INTERACTIVE EXPERIMENT – PART 4 OF 4

13 Feb

This is the week my interactive experiment with you concludes. By now you should have two journals, one for each week of our interaction, representing the fourteen things that made you smile each day.

What was different about each of the two weeks that you were to find something daily to smile about? In part two of the experiment, you were simply asked to find something to smile about each day. To be sure, not necessarily an easy task, but a relatively simple one. Part three of the experiment changed the task. First you were asked to recall and write down the thing or event that made you smile. Second, you were asked to continue to find something to smile about each day. Third, you again had to recall and write down that which made you smile. The recording of the event (that which made you smile) and the knowledge of the recording requirement is the difference between part two and part three.

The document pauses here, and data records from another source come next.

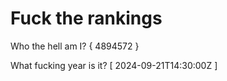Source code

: # Fuck the rankings

Who the hell am I?
{ 4894572 }

What fucking year is it?
[ 2024-09-21T14:30:00Z ]
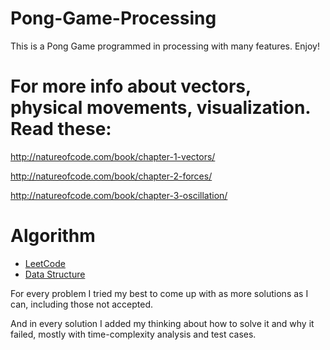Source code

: # Pong-Game-Processing

This is a Pong Game programmed in processing with many features.
Enjoy!



# For more info about vectors, physical movements, visualization. Read these:
http://natureofcode.com/book/chapter-1-vectors/

http://natureofcode.com/book/chapter-2-forces/

http://natureofcode.com/book/chapter-3-oscillation/


Algorithm
=========

- [LeetCode](https://github.com/shiyanhui/Algorithm/tree/master/LeetCode/Python)
- [Data Structure](https://github.com/shiyanhui/Algorithm/tree/master/Data%20Structure)

For every problem I tried my best to come up with as more solutions as I can,
including those not accepted.

And in every solution I added my thinking about how to solve it and why it
failed, mostly with time-complexity analysis and test cases.
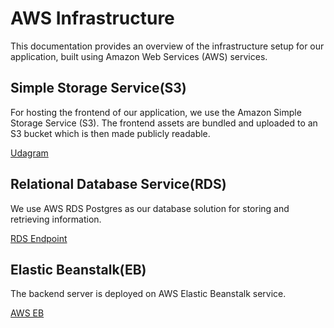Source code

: # AWS Infrastructure
This documentation provides an overview of the infrastructure setup for our application, built using Amazon Web Services (AWS) services.

## Simple Storage Service(S3)
For hosting the frontend of our application, we use the Amazon Simple Storage Service (S3). The frontend assets are bundled and uploaded to an S3 bucket which is then made publicly readable.

[Udagram](http://udagram03211230.s3-website-us-east-1.amazonaws.com/)

## Relational Database Service(RDS)
We use AWS RDS Postgres as our database solution for storing and retrieving information.

[RDS Endpoint](database-1.ckh6tos1nndf.us-east-1.rds.amazonaws.com)

## Elastic Beanstalk(EB)
The backend server is deployed on AWS Elastic Beanstalk service.

[AWS EB](http://udagram-api-dev.eba-hg2pdx9c.us-east-1.elasticbeanstalk.com)
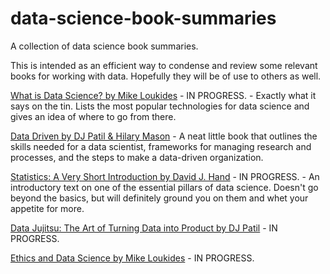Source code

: # data-science-book-summaries
A collection of data science book summaries.

This is intended as an efficient way to condense and review some relevant books for working with data. Hopefully they will be of use to others as well.

[What is Data Science? by Mike Loukides]() - IN PROGRESS. - Exactly what it says on the tin. Lists the most popular technologies for data science and gives an idea of where to go from there.

[Data Driven by DJ Patil & Hilary Mason](https://github.com/Frentan/data-science-book-summaries/blob/master/data-driven-book-summary.md) - A neat little book that outlines the skills needed for a data scientist, frameworks for managing research and processes, and the steps to make a data-driven organization. 

[Statistics: A Very Short Introduction by David J. Hand]() - IN PROGRESS. - An introductory text on one of the essential pillars of data science. Doesn't go beyond the basics, but will definitely ground you on them and whet your appetite for more.

[Data Jujitsu: The Art of Turning Data into Product by DJ Patil]() - IN PROGRESS.

[Ethics and Data Science by Mike Loukides]() - IN PROGRESS.
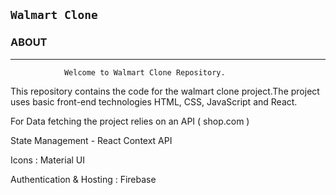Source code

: ## `Walmart Clone`

### ABOUT
---
                Welcome to Walmart Clone Repository. 


This repository contains the code for the walmart clone project.The project uses basic front-end technologies HTML, CSS, JavaScript and React.


For Data fetching the project relies on an API ( shop.com )

State Management - React Context API

Icons : Material UI

Authentication & Hosting : Firebase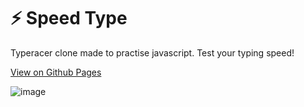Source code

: # ⚡ Speed Type 
Typeracer clone made to practise javascript. Test your typing speed!

[View on Github Pages](rossw01.github.io/speed-type)

![image](https://user-images.githubusercontent.com/56947241/192621467-1caac655-7756-40bc-91d8-d41ad916d9ba.png)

I think it is fair to say that in part two of the experiment, you simply smiled each day. That smile was pure and heart-felt. I would hazard a guess that in part three of the experiment, many of you focused not on the pure act of smiling each day, but rather, on being required to remember and to write down that which made you smile. Thus many felt “compelled” to smile and constrained to document the exact scenario that made you smile. Thus, the pure enjoyment of the smile was diminished.

I suggest that, in part three, you were more concerned with the recollection and recording of the thing, event, or object, that made you smile then you were in experiencing the smile itself. Recall the simply story in part one of this interaction. Your actions are like the candidate that entered my Dojo. The candidate focused on the black belt and not the knowledge that the belt symbolizes. As such, I suggest that your recorded notes, particularly in part three of this experiment, merely represent a symbol of your efforts. They are a reflection that your focus was on that symbol and not the experience of the joy the thing or event gave you that made you smile. I would suggest that a journal entry representing a heart-felt, pure smile might simply read, “I can’t recall what exactly made me smile that day, but I so thoroughly enjoyed it with my entire being.”

So, from this day forward, embrace the example of the candidate and the black belt. Do not focus on the symbol, simply experience, embrace and enjoy that which the symbol represents. Please continue to find something each and every day to smile about,. Do not worry about remember it, rather savor the moment; simply absorb, embrace and enjoy it. It’s okay if you don’t remember what made you smile, just remember you smiled and were happy!

Sensei John Szmitkowski, Soke, Jiriki Kata-Do

I smiled today when I played with computer generated photo effects and placed Goshin-Do/Ryu Karate patches onto America’s Cup Racing Yachts. From left to right are the patches of Shihan Thomas DeFelice’s Goshin-Do Karate-Do, Shihan Wayne Norlander’s USA Goshin-Ryu Karate-Do and my Goshin-Do Karate-Do Issho Dojo patch.